Hi there having some trouble with this.
The plane through the three points $(5, 4, -8)$,$(1, 6,-3)$ and $(7,-2,5)$
so I then converted it to
$(5, 4, -8) + s(-4, 2, 5) + t(2, -6, 13)$
then converted got $x, y, z$
$x = 5 - 4s +2t$
$y = 4 + 2s - 6t$
$z = -8 + 5s + 13t$
Now I have trouble converting it I'm getting all kinds of fractions and stuff that can't be right can anyone help me out?
Hint: You are taking the long way around.
For a plane, you need only two pieces of information: a point on the plane (say its coordinate vector is $\vec{r}_0$) and a vector $\vec{n}$ which is normal to the plane. This being the case, the equation of the plane is that $\vec{r}$ is on the plane if and only if $$ \vec{n}\cdot(\vec{r}-\vec{r}_0)=0. $$ If we write $\vec{n}=\langle a,b,c\rangle$, $\vec{r}=\langle x,y,z\rangle$, and $\vec{r}_0=\langle x_0,y_0,z_0\rangle$, we get the familiar $$ a(x-x_0)+b(y-y_0)+c(z-z_0)=0. $$ In this case, there are plenty of points available; if you can find two vectors that must lie "along" the plane, then their cross product will be a good choice for a normal vector.

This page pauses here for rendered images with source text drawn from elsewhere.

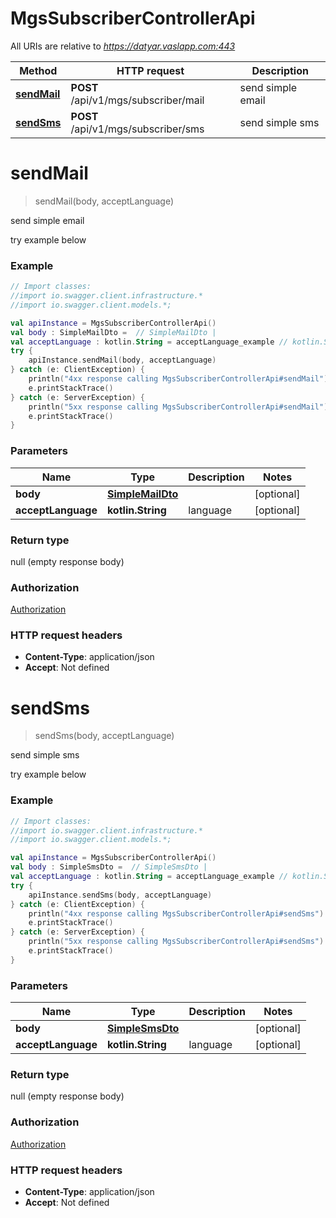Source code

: # MgsSubscriberControllerApi

All URIs are relative to *https://datyar.vaslapp.com:443*

Method | HTTP request | Description
------------- | ------------- | -------------
[**sendMail**](MgsSubscriberControllerApi.md#sendMail) | **POST** /api/v1/mgs/subscriber/mail | send simple email
[**sendSms**](MgsSubscriberControllerApi.md#sendSms) | **POST** /api/v1/mgs/subscriber/sms | send simple sms

<a name="sendMail"></a>
# **sendMail**
> sendMail(body, acceptLanguage)

send simple email

 try example below 

### Example
```kotlin
// Import classes:
//import io.swagger.client.infrastructure.*
//import io.swagger.client.models.*;

val apiInstance = MgsSubscriberControllerApi()
val body : SimpleMailDto =  // SimpleMailDto | 
val acceptLanguage : kotlin.String = acceptLanguage_example // kotlin.String | language
try {
    apiInstance.sendMail(body, acceptLanguage)
} catch (e: ClientException) {
    println("4xx response calling MgsSubscriberControllerApi#sendMail")
    e.printStackTrace()
} catch (e: ServerException) {
    println("5xx response calling MgsSubscriberControllerApi#sendMail")
    e.printStackTrace()
}
```

### Parameters

Name | Type | Description  | Notes
------------- | ------------- | ------------- | -------------
 **body** | [**SimpleMailDto**](SimpleMailDto.md)|  | [optional]
 **acceptLanguage** | **kotlin.String**| language | [optional]

### Return type

null (empty response body)

### Authorization

[Authorization](../README.md#Authorization)

### HTTP request headers

 - **Content-Type**: application/json
 - **Accept**: Not defined

<a name="sendSms"></a>
# **sendSms**
> sendSms(body, acceptLanguage)

send simple sms

 try example below 

### Example
```kotlin
// Import classes:
//import io.swagger.client.infrastructure.*
//import io.swagger.client.models.*;

val apiInstance = MgsSubscriberControllerApi()
val body : SimpleSmsDto =  // SimpleSmsDto | 
val acceptLanguage : kotlin.String = acceptLanguage_example // kotlin.String | language
try {
    apiInstance.sendSms(body, acceptLanguage)
} catch (e: ClientException) {
    println("4xx response calling MgsSubscriberControllerApi#sendSms")
    e.printStackTrace()
} catch (e: ServerException) {
    println("5xx response calling MgsSubscriberControllerApi#sendSms")
    e.printStackTrace()
}
```

### Parameters

Name | Type | Description  | Notes
------------- | ------------- | ------------- | -------------
 **body** | [**SimpleSmsDto**](SimpleSmsDto.md)|  | [optional]
 **acceptLanguage** | **kotlin.String**| language | [optional]

### Return type

null (empty response body)

### Authorization

[Authorization](../README.md#Authorization)

### HTTP request headers

 - **Content-Type**: application/json
 - **Accept**: Not defined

Alternatively, we can use the work you've already done. You already showed that the plane can be parameterized by $$ x=4-4s+2t\qquad y=4+2s-6t\qquad z=-8+5s+13t, $$ for all $s$ and $t$. We want to write $z=ax+by+c$; note that $$ -8+5s+13t=z=ax+by+c=a(4-4s+2t)+b(4+2s-6t)+c. $$ Rearranging this yields $$ -8+5s+13t=s(-4a+2b)+t(2a-6b)+(4a+4b+c). $$ So, we must have $-4a+2b=5$ and $2a-6b=13$, to get the coefficients of $s$ and $t$ to on the LHS and RHS to match. We must also have $4a+4b+c=-8$ to get the constants right. Adding twice the second equation to the first yields $-10b=31$, or $b=-\frac{31}{10}$. This then yields $a=-\frac{14}{5}$. Plugging both of these in to $4a+4b+c=-8$, we find $c=\frac{92}{5}$, so that an equation for the plane is $$ z=-\frac{14}{5}x-\frac{31}{10}y+\frac{92}{5}. $$ Multiplying both sides by 10 and rearranging yields $$ 28x+31y+10z=184, $$ which is a bit nicer to look at.